• **SUPPLIED RECORDS**:
:::::

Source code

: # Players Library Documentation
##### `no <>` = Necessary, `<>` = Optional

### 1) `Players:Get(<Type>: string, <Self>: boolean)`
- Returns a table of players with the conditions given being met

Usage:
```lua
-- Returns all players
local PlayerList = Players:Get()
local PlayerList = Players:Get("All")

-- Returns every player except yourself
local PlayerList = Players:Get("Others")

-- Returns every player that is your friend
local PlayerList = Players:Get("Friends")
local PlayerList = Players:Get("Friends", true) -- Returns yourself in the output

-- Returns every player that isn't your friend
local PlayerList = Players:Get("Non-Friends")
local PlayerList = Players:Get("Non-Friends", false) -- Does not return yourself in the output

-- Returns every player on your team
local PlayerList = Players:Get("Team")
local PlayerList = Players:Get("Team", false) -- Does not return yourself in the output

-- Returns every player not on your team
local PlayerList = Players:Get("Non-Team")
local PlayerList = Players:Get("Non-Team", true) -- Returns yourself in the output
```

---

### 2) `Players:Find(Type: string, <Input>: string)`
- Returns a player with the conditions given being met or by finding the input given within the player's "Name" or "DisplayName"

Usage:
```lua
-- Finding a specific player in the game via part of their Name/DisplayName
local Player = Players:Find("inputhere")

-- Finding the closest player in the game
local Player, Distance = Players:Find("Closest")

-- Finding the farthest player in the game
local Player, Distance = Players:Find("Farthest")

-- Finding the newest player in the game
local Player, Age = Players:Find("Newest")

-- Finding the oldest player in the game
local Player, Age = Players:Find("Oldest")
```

:::::

• **EXERCISE AIM**:
The data must be printed verbatim, line by line.

• **SOLUTION FOR THIS PROBLEM**:
Source code

: # Players Library Documentation
##### `no <>` = Necessary, `<>` = Optional

### 1) `Players:Get(<Type>: string, <Self>: boolean)`
- Returns a table of players with the conditions given being met

Usage:
```lua
-- Returns all players
local PlayerList = Players:Get()
local PlayerList = Players:Get("All")

-- Returns every player except yourself
local PlayerList = Players:Get("Others")

-- Returns every player that is your friend
local PlayerList = Players:Get("Friends")
local PlayerList = Players:Get("Friends", true) -- Returns yourself in the output

-- Returns every player that isn't your friend
local PlayerList = Players:Get("Non-Friends")
local PlayerList = Players:Get("Non-Friends", false) -- Does not return yourself in the output

-- Returns every player on your team
local PlayerList = Players:Get("Team")
local PlayerList = Players:Get("Team", false) -- Does not return yourself in the output

-- Returns every player not on your team
local PlayerList = Players:Get("Non-Team")
local PlayerList = Players:Get("Non-Team", true) -- Returns yourself in the output
```

---

### 2) `Players:Find(Type: string, <Input>: string)`
- Returns a player with the conditions given being met or by finding the input given within the player's "Name" or "DisplayName"

Usage:
```lua
-- Finding a specific player in the game via part of their Name/DisplayName
local Player = Players:Find("inputhere")

-- Finding the closest player in the game
local Player, Distance = Players:Find("Closest")

-- Finding the farthest player in the game
local Player, Distance = Players:Find("Farthest")

-- Finding the newest player in the game
local Player, Age = Players:Find("Newest")

-- Finding the oldest player in the game
local Player, Age = Players:Find("Oldest")
```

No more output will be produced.